Padanilam: Cleveland should feel threatened in Eastern Conference
Benjamin Padanilam | Wednesday, February 15, 2017
The Cleveland Cavaliers need to be worried about getting past the rest of the Eastern Conference.
At the beginning of the season, such a statement would have been thought absurd. A team led by LeBron James has represented the East in the NBA Finals each of the last six years. The Cavaliers were the reigning NBA champs, and there were no immediate threats to that reign in their conference.
Simply put, a third installment to the Cleveland-Golden State rivalry seemed inevitable at the start of the season.
But that’s why they play a regular season — things can change quickly, and they often do.

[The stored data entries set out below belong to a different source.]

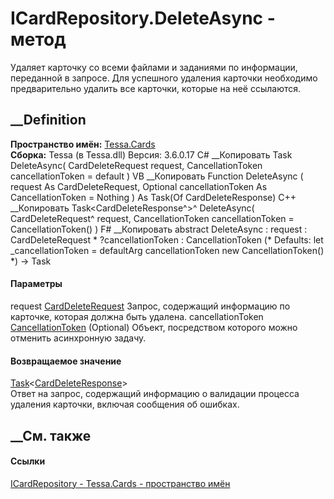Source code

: # ICardRepository.DeleteAsync - метод
Удаляет карточку со всеми файлами и заданиями по информации, переданной в
запросе. Для успешного удаления карточки необходимо предварительно удалить все
карточки, которые на неё ссылаются.
## __Definition
 **Пространство имён:** [Tessa.Cards](N_Tessa_Cards.htm)  
 **Сборка:** Tessa (в Tessa.dll) Версия: 3.6.0.17
C# __Копировать
     Task<CardDeleteResponse> DeleteAsync(
    	CardDeleteRequest request,
    	CancellationToken cancellationToken = default
    )
VB __Копировать
     Function DeleteAsync ( 
    	request As CardDeleteRequest,
    	Optional cancellationToken As CancellationToken = Nothing
    ) As Task(Of CardDeleteResponse)
C++ __Копировать
    Task<CardDeleteResponse^>^ DeleteAsync(
    	CardDeleteRequest^ request, 
    	CancellationToken cancellationToken = CancellationToken()
    )
F# __Копировать
     abstract DeleteAsync : 
            request : CardDeleteRequest * 
            ?cancellationToken : CancellationToken 
    (* Defaults:
            let _cancellationToken = defaultArg cancellationToken new CancellationToken()
    *)
    -> Task<CardDeleteResponse> 
#### Параметры
request [CardDeleteRequest](T_Tessa_Cards_CardDeleteRequest.htm)
    Запрос, содержащий информацию по карточке, которая должна быть удалена.
cancellationToken
[CancellationToken](https://learn.microsoft.com/dotnet/api/system.threading.cancellationtoken)
(Optional)
    Объект, посредством которого можно отменить асинхронную задачу.
#### Возвращаемое значение
[Task](https://learn.microsoft.com/dotnet/api/system.threading.tasks.task-1)<[CardDeleteResponse](T_Tessa_Cards_CardDeleteResponse.htm)>  
Ответ на запрос, содержащий информацию о валидации процесса удаления карточки,
включая сообщения об ошибках.
##  __См. также
#### Ссылки
[ICardRepository - ](T_Tessa_Cards_ICardRepository.htm)
[Tessa.Cards - пространство имён](N_Tessa_Cards.htm)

There’s no doubt that, when healthy, Cleveland has the most talented roster in the East. With the trio of James, Kevin Love and Kyrie Irving, they boast the best “big three” in the conference, and the addition of Kyle Korver midway through the year to add to the already strong shooting core of J.R. Smith and Channing Frye and rebounding machine in Tristan Thompson rightly earned them the expectations they had at the start of the season.
But those two words “when healthy” are important, because right now Cleveland is anything but whole.
Smith went down in December with a fractured right thumb, which is less than ideal for a shooter. Then the team found out Monday that Love would be out for six weeks after his knee required arthroscopic surgery. And while he might be healthy, James is putting a lot of miles on his engine — he is currently tied for the league lead in minutes per game — despite his requests at the beginning of the season to lower his minutes in preparation for the playoffs.
And all of that adds up to a slim lead — currently two games over Boston — in the Eastern Conference with a lot of concern on the horizon.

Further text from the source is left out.